Cell growth was monitored by measuring OD600 using a UV5100-spectrophotometer (Metash, Shanghai, China), and biomass was expressed as dry cell weight (DCW) by a pre-determined conversion factor (0.372).

To determine the intracellular concentration of GDP-L-fucose, the cells harvested from 10 mL of the fermentation broth were washed with 10 mL of deionized water, then re-suspended in 1 mL of cell lysis buffer as described by Lee et al. (2009). The re-suspended cells were further disrupted using an ultrasonic processor (Shengxi, Shanghai, China) before being boiled at 100°C for 1 min. The supernatant was collected and analyzed using an HPLC system (LC-15C; Shimadzu, Kyoto, Japan) equipped with a C18 column and a UV detector (GL Sciences, Kyoto, Japan). The mobile phase consisted of solvent A (20 mM triethylamine acetate, pH 6.0) and solvent B (100% acetonitrile). The column equilibrated at 30°C was eluted at a flow rate of 0.6 mL/min with the following modified gradient program: 0~15 min, a linear gradient from 0 to 2% solvent B; 15~25 min, a linear gradient from 2 to 4% solvent B; 25 ~ 40 min, a linear gradient from 4 to 2% solvent B; and 40 ~ 45 min, a linear gradient from 2 to 1% solvent B. The peak response of GDP-L-fucose was detected at 254 nm. In addition, extracellular concentrations of glycerol, lactose, 2′-FL in the supernatants of the fermentation broth were measured by using an Agilent HPLC system (1,200 Series) equipped with a refractive index (RI) detector (Agilent) and an Aminex HPX-87H column (Bio-Rad). The column heated at 60°C was eluted with 5 mM H2SO4 solution as a mobile phase at a flow rate of 0.5 mL/min.

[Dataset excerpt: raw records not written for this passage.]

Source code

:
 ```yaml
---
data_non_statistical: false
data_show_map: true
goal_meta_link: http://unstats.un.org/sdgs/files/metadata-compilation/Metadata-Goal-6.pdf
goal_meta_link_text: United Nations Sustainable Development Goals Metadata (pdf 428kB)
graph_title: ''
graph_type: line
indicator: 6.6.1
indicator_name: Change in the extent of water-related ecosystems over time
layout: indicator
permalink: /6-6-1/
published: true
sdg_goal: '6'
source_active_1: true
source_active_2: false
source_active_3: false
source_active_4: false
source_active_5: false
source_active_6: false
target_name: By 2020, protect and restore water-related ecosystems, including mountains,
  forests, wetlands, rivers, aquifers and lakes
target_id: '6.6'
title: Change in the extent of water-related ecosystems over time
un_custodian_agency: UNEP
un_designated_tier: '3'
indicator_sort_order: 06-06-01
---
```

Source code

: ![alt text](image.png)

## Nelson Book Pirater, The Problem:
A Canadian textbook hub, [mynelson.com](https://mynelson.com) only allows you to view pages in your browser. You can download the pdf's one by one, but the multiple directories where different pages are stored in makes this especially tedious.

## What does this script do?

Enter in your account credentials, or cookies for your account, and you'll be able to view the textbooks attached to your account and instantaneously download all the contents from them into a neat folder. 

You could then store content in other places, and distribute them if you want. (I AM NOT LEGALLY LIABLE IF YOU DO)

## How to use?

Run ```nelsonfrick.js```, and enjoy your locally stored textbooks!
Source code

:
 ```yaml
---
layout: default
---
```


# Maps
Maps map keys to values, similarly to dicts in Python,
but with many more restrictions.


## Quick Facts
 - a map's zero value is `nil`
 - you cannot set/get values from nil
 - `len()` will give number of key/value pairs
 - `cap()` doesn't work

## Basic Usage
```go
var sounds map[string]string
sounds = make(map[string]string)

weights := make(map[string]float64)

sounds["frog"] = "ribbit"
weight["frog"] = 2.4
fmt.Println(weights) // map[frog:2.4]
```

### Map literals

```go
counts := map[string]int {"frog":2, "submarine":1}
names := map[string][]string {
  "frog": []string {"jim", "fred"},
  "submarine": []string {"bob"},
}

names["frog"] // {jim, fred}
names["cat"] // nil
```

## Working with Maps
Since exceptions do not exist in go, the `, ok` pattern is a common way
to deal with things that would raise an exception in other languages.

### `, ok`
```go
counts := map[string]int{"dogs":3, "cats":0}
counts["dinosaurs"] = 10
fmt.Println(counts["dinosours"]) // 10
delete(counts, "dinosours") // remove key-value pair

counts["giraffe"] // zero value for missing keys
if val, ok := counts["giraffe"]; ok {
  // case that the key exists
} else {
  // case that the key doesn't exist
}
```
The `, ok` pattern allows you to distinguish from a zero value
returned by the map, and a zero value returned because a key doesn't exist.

Identification of 2′-FL Production by LC/MS Analysis

Prior to mass spectrometry analysis, the supernatants separated from the fermentation broth were purified and condensed by solid-phase extraction (SPE) with a porous graphitized carbon cartridge. The resulting samples was lyophilized, re-dissolved in 50% methanol and further analyzed by the LC/MS MALDI time-of-flight system (Waters Corp., Milford, MA, United States) according to the previous study reported by Yu et al. (2018). The scan range for MS consisted of a mass-to-charge ratio (m/z) of 100 ~ 600.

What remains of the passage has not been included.